All lines in the material below that contain "will" should be located and copied.

============================================================

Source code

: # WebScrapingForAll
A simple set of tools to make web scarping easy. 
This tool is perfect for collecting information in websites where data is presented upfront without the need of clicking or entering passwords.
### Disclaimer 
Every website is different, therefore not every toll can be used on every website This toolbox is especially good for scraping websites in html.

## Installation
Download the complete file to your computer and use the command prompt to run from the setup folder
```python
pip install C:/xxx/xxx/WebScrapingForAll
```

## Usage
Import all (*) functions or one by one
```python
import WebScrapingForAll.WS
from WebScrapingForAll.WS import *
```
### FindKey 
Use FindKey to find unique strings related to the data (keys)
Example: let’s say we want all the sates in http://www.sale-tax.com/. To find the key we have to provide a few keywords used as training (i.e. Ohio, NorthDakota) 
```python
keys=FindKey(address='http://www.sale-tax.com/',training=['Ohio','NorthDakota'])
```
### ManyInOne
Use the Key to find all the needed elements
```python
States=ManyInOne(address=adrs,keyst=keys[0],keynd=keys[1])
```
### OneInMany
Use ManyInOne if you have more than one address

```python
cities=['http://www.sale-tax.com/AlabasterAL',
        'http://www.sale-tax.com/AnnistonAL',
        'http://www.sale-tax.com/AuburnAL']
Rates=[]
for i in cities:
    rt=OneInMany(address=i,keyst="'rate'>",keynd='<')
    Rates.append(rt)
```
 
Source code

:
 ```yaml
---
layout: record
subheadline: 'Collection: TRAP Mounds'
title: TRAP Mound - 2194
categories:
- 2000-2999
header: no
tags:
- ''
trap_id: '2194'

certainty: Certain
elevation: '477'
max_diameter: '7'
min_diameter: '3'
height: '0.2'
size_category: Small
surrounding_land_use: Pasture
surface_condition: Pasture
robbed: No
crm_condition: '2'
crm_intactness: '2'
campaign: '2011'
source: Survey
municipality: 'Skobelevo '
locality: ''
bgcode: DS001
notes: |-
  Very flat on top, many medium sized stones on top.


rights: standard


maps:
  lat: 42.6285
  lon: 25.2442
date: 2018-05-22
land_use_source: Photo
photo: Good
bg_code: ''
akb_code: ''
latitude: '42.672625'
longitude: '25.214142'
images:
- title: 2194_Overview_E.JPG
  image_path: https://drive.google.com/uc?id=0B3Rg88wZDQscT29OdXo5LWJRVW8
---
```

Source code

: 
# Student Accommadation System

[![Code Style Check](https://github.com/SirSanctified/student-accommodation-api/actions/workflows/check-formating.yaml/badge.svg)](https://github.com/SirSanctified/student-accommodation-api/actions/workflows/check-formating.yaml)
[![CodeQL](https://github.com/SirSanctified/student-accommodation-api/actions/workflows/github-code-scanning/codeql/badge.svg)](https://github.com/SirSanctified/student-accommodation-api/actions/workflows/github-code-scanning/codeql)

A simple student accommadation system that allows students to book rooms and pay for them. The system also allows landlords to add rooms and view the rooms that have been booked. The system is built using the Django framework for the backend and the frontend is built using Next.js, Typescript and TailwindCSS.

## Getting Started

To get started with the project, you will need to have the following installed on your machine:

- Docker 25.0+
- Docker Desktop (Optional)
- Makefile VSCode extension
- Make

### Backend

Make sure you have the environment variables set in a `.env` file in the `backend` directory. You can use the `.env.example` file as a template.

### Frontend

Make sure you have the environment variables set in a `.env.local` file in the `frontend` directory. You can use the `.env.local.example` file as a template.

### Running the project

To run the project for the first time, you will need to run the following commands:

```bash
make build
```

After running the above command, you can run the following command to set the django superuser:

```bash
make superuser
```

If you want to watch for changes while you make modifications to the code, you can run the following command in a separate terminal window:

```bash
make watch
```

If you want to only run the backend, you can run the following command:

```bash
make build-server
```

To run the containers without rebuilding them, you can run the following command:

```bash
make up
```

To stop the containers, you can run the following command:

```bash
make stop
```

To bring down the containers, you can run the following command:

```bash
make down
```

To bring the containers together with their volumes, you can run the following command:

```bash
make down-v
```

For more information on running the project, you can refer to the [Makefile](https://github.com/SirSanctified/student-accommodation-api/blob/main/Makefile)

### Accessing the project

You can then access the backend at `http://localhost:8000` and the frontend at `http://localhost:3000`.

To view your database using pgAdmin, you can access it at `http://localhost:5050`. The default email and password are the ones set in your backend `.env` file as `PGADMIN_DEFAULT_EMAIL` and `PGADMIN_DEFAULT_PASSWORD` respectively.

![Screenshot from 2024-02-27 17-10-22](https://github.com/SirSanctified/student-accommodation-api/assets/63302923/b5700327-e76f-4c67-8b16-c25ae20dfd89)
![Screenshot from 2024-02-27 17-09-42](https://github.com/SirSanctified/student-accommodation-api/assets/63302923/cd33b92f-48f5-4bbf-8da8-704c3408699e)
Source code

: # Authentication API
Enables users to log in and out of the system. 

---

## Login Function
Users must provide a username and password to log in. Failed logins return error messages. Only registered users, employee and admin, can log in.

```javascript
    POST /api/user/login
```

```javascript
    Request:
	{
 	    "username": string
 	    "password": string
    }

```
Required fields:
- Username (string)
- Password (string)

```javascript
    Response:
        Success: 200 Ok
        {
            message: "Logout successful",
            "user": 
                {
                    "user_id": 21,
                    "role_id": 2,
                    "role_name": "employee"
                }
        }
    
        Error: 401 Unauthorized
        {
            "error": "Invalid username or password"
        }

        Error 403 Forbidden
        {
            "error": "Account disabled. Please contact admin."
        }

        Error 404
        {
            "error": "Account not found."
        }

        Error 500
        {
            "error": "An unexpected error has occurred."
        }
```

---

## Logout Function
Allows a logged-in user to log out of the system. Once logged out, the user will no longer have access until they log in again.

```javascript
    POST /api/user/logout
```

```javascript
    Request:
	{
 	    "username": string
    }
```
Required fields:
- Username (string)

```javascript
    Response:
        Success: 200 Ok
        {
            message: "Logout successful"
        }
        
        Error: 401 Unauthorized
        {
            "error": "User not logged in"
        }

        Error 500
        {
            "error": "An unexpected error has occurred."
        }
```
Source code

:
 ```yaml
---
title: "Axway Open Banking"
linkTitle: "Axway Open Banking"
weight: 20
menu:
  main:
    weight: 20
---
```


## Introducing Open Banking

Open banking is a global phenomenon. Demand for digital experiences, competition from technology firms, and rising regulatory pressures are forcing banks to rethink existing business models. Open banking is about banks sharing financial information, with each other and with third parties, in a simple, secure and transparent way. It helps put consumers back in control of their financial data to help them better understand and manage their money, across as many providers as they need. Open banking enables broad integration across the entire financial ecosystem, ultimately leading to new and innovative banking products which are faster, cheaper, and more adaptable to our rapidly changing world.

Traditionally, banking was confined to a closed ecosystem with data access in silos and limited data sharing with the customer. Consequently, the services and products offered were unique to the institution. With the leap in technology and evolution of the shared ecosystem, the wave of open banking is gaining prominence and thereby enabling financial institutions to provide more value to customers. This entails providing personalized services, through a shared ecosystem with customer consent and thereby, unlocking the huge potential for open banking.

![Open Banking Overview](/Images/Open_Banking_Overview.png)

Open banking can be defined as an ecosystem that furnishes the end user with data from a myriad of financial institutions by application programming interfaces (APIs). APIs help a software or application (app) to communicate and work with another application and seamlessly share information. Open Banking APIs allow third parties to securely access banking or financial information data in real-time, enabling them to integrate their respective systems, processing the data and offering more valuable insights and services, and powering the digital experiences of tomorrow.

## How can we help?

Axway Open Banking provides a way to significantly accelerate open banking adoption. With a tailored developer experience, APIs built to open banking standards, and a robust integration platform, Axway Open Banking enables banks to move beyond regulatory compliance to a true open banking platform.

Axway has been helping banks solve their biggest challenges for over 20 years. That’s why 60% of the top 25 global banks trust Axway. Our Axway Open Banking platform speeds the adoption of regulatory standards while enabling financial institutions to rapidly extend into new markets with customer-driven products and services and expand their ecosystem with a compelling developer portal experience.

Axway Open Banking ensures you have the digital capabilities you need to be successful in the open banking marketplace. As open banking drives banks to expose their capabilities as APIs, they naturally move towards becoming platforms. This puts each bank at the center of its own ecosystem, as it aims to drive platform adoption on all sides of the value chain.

============================================================

### Solution for this problem
To get started with the project, you will need to have the following installed on your machine:
To run the project for the first time, you will need to run the following commands:
Allows a logged-in user to log out of the system. Once logged out, the user will no longer have access until they log in again.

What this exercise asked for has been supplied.